Please say how many lines in the records below contain the word "Domain", giving the number alone.

═════ Source material

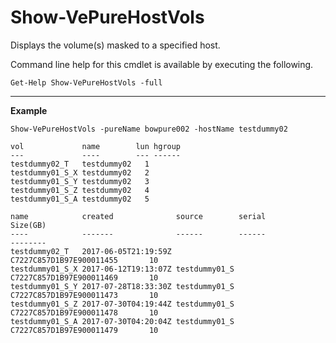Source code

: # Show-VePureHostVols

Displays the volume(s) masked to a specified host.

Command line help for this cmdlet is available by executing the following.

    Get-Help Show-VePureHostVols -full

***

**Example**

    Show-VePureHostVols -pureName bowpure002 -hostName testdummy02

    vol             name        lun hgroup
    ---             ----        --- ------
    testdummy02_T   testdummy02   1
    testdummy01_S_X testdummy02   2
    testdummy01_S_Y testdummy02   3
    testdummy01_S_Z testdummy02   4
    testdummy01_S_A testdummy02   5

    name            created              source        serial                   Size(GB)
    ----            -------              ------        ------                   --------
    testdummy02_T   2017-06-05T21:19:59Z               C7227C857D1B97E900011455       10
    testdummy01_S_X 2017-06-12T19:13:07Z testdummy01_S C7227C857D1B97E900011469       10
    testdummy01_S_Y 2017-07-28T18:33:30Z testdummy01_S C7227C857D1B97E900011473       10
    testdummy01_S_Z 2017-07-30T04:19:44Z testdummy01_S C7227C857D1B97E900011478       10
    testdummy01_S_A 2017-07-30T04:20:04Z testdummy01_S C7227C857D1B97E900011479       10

══════════
═════ Source material

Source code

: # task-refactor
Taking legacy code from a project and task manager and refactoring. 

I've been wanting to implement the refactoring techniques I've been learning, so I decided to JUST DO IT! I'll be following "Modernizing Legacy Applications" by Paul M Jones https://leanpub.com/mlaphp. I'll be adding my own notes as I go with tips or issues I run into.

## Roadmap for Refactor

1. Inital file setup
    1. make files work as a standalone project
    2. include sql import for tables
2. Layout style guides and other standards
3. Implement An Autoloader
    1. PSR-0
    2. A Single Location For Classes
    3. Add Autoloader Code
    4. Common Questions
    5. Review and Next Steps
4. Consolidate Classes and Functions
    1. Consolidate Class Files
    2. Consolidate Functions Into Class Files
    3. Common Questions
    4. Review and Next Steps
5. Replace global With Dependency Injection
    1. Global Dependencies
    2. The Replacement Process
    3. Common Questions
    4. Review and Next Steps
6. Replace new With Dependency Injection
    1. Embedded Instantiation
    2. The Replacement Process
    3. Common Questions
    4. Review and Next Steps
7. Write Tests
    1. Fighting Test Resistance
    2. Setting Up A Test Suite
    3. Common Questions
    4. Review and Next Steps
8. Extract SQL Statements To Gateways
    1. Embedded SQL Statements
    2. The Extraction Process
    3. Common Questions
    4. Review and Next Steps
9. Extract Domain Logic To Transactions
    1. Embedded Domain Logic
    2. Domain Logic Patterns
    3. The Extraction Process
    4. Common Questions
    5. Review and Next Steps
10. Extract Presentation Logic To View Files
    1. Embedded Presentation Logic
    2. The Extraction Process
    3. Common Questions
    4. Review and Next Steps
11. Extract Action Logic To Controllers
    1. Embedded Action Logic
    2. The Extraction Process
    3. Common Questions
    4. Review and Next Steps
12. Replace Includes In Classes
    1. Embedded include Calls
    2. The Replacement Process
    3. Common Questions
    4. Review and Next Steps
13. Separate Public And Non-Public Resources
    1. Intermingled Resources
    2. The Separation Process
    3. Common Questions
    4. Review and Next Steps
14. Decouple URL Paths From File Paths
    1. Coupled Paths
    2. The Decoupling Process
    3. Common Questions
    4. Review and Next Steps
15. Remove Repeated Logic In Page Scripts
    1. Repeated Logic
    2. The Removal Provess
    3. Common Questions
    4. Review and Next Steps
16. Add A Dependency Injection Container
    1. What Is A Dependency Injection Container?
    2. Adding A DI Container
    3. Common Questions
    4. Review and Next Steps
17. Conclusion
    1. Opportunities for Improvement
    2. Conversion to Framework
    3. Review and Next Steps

══════════

## Written response
3